▶ _ASSIGNMENT_
Repeat exactly what appears from the opening line of the listing to the line with "### 1. Start by preparing the DB and Models", inclusive.

▶ _ENTRIES SHOWN_
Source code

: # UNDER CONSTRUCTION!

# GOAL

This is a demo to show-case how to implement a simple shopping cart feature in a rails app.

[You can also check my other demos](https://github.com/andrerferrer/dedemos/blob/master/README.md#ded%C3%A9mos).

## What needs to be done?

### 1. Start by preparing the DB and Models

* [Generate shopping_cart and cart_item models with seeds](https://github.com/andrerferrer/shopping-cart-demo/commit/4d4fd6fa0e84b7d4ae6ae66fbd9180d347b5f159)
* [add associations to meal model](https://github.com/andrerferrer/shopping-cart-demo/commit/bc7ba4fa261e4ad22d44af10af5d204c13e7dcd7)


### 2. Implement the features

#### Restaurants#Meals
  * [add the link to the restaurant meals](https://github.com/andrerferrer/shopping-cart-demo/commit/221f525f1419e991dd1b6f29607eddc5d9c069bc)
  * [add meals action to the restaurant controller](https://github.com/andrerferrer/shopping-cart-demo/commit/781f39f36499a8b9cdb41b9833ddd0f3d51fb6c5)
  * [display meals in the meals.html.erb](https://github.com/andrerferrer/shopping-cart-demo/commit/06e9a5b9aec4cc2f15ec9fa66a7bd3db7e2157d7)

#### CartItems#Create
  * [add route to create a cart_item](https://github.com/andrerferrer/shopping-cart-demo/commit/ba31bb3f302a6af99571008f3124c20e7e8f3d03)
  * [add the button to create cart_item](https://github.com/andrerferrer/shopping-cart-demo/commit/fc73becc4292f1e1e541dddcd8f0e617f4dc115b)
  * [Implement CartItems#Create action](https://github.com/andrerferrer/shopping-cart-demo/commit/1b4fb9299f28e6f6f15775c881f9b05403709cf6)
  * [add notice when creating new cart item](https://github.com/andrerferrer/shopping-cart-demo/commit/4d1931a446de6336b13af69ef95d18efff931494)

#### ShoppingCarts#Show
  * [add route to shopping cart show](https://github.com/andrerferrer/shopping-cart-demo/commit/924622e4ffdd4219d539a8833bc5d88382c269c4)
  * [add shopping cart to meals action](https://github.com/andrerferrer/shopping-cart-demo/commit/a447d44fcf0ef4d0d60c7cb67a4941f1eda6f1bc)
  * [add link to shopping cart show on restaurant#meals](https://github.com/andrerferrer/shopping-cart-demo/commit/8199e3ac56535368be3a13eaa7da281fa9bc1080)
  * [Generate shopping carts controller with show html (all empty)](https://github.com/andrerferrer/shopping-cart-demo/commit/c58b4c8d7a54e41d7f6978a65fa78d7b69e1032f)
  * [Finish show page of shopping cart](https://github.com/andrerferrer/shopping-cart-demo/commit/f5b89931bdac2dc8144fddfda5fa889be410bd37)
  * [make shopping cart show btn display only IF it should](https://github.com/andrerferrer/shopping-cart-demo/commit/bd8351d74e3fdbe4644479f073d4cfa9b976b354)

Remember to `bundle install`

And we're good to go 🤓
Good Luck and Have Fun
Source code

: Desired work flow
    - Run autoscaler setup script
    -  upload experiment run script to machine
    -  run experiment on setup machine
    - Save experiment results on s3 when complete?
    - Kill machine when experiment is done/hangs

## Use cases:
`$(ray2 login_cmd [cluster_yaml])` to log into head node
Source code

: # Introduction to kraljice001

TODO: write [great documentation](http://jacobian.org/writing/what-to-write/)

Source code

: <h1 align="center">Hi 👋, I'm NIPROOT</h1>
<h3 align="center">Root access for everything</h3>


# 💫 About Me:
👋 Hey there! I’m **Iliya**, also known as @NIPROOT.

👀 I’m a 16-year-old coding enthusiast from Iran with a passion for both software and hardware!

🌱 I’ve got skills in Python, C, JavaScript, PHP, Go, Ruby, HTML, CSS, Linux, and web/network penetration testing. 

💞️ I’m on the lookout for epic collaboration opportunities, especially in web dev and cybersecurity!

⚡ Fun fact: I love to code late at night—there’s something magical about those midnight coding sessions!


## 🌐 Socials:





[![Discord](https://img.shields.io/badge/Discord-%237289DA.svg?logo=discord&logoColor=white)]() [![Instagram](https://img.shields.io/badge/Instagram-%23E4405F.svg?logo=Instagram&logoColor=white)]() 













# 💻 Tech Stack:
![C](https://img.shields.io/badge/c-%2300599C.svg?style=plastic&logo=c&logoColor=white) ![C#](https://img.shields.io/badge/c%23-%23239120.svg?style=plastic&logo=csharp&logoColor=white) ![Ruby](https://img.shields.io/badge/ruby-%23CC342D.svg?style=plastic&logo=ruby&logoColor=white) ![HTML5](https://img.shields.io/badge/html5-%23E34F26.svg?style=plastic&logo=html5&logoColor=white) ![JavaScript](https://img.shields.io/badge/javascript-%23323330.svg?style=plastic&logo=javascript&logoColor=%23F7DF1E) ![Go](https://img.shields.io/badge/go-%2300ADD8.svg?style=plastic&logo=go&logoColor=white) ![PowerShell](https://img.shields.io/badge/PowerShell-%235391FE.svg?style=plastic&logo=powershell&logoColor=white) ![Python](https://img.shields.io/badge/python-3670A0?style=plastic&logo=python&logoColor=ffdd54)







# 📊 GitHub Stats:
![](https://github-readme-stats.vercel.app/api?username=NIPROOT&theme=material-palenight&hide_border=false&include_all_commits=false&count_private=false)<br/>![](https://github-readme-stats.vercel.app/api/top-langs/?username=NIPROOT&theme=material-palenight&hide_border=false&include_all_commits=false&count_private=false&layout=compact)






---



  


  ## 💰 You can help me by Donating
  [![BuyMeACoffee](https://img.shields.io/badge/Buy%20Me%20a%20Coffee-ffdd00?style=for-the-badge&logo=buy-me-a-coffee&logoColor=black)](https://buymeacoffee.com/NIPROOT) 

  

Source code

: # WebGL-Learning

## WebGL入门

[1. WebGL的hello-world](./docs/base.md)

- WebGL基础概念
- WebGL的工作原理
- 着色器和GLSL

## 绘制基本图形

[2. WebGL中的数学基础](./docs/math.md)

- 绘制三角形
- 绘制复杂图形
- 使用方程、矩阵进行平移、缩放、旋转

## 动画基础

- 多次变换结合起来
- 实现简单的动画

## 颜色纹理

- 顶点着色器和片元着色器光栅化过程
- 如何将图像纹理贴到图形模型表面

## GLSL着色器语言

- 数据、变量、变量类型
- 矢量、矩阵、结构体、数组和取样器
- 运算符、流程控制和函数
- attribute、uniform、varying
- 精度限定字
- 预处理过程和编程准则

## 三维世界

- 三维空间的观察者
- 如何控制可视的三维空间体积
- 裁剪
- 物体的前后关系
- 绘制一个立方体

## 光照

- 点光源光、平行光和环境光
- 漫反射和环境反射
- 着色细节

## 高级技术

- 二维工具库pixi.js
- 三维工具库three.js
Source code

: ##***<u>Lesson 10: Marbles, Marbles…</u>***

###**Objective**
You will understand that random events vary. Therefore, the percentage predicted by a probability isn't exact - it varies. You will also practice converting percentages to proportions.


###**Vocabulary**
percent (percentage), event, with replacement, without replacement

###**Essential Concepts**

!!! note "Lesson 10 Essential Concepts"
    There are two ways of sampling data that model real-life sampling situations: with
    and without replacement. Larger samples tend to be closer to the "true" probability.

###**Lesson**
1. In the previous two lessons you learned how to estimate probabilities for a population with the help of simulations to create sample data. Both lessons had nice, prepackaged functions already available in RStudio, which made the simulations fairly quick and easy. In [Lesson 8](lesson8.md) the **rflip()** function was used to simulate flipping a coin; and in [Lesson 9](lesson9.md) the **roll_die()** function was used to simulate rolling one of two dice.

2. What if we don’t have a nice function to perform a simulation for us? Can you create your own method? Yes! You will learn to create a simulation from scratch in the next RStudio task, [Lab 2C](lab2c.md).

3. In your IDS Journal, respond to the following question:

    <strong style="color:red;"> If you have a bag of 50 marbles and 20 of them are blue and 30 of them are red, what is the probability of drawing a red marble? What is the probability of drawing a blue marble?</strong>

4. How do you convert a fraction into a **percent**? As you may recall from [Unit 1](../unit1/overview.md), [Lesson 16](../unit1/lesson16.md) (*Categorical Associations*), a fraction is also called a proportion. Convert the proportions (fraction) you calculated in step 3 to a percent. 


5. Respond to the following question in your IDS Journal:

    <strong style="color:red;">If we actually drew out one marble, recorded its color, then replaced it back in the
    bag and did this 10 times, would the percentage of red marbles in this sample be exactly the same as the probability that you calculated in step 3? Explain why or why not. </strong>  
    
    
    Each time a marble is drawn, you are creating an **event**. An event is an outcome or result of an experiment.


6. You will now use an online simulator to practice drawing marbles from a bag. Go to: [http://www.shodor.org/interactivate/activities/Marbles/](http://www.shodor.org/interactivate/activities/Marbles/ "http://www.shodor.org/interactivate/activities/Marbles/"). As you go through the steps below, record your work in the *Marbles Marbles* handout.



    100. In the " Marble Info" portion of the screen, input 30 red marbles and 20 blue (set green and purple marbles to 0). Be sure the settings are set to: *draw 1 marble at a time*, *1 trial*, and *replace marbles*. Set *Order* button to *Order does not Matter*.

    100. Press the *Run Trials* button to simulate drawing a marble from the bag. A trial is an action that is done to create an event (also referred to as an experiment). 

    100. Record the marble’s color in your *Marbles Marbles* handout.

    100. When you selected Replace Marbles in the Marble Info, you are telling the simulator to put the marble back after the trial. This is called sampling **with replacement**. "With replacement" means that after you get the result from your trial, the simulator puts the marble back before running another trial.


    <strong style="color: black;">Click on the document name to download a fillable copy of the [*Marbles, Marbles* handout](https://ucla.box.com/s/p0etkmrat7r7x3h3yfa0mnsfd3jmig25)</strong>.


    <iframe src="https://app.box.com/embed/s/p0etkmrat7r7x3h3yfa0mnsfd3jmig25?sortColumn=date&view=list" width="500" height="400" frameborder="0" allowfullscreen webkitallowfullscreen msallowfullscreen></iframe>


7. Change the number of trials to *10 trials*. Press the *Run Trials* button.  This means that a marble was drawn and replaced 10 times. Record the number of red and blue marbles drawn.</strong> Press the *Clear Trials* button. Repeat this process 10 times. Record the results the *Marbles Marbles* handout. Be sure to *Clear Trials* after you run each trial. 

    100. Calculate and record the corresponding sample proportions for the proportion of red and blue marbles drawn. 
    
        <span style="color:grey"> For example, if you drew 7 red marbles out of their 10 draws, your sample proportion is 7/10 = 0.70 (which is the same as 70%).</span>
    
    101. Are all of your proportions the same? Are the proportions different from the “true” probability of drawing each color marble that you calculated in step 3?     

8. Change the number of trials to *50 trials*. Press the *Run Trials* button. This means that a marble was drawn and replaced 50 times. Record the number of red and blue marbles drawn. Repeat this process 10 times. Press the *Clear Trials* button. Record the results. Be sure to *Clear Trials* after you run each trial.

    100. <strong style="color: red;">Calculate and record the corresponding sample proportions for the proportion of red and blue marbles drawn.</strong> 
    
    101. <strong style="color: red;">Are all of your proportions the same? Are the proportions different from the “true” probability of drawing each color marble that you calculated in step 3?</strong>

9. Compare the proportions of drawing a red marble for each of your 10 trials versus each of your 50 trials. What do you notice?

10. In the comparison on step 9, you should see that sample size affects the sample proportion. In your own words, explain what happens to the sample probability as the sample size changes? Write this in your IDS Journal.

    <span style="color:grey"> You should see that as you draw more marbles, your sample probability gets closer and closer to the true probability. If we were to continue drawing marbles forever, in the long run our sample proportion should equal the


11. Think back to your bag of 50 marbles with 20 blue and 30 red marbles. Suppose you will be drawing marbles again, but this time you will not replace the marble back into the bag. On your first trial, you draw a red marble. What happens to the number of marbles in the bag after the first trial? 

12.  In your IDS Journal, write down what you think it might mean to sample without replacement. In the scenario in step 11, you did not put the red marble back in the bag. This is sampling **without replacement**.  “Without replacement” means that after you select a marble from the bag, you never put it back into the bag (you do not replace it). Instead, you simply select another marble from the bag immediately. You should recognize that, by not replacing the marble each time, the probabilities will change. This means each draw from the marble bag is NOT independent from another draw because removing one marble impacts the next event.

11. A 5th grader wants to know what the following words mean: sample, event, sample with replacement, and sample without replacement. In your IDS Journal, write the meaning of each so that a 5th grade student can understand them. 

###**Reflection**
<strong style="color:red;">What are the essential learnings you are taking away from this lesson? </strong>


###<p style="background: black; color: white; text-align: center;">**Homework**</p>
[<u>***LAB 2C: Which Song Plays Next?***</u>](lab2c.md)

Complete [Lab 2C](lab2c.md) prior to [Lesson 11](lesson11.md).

▶ _COMPLETED EXERCISE_
Source code

: # UNDER CONSTRUCTION!

# GOAL

This is a demo to show-case how to implement a simple shopping cart feature in a rails app.

[You can also check my other demos](https://github.com/andrerferrer/dedemos/blob/master/README.md#ded%C3%A9mos).

## What needs to be done?

### 1. Start by preparing the DB and Models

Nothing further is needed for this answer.